┏━━

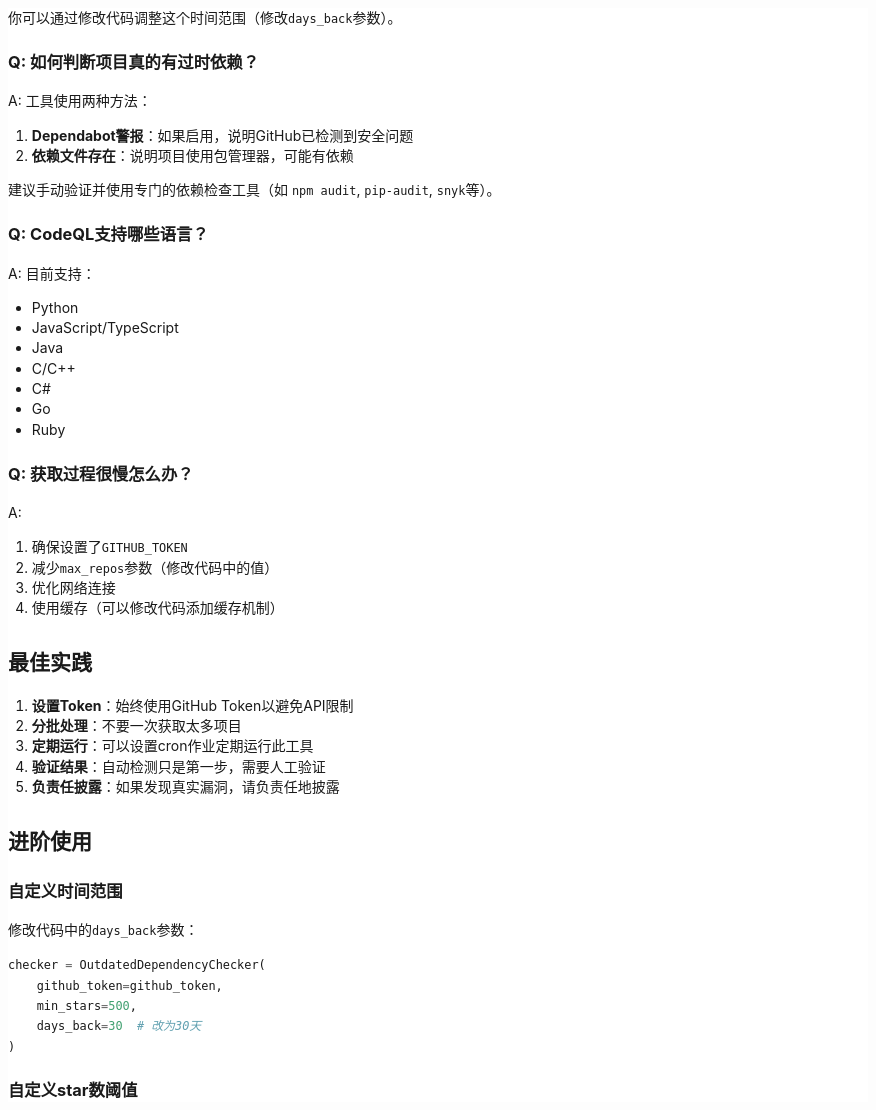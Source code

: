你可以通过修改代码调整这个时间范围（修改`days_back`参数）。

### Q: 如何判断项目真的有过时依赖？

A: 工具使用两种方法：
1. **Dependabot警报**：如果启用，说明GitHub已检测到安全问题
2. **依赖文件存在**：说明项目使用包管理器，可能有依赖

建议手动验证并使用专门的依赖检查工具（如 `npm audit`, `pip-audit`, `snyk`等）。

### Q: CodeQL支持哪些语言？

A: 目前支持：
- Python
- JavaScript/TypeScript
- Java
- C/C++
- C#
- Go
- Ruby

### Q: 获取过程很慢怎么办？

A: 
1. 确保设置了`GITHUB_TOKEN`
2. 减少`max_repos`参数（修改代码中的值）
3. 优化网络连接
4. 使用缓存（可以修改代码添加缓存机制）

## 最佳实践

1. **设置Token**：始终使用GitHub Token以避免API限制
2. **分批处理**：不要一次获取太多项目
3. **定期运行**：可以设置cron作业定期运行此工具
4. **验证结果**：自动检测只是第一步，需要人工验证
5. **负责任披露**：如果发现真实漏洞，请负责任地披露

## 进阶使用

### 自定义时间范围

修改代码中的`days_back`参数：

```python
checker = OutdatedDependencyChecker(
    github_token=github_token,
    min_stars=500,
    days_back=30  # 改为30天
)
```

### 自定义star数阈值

┗━━

* **WHAT THE TASK REQUIRES**:
An exact retyping of the entries, without images, is the required answer.

* **SOLUTION TO THIS TASK**:
Source code

:你可以通过修改代码调整这个时间范围（修改`days_back`参数）。

### Q: 如何判断项目真的有过时依赖？

A: 工具使用两种方法：
1. **Dependabot警报**：如果启用，说明GitHub已检测到安全问题
2. **依赖文件存在**：说明项目使用包管理器，可能有依赖

建议手动验证并使用专门的依赖检查工具（如 `npm audit`, `pip-audit`, `snyk`等）。

### Q: CodeQL支持哪些语言？

A: 目前支持：
- Python
- JavaScript/TypeScript
- Java
- C/C++
- C#
- Go
- Ruby

### Q: 获取过程很慢怎么办？

A: 
1. 确保设置了`GITHUB_TOKEN`
2. 减少`max_repos`参数（修改代码中的值）
3. 优化网络连接
4. 使用缓存（可以修改代码添加缓存机制）

## 最佳实践

1. **设置Token**：始终使用GitHub Token以避免API限制
2. **分批处理**：不要一次获取太多项目
3. **定期运行**：可以设置cron作业定期运行此工具
4. **验证结果**：自动检测只是第一步，需要人工验证
5. **负责任披露**：如果发现真实漏洞，请负责任地披露

## 进阶使用

### 自定义时间范围

修改代码中的`days_back`参数：

```python
checker = OutdatedDependencyChecker(
    github_token=github_token,
    min_stars=500,
    days_back=30  # 改为30天
)
```

### 自定义star数阈值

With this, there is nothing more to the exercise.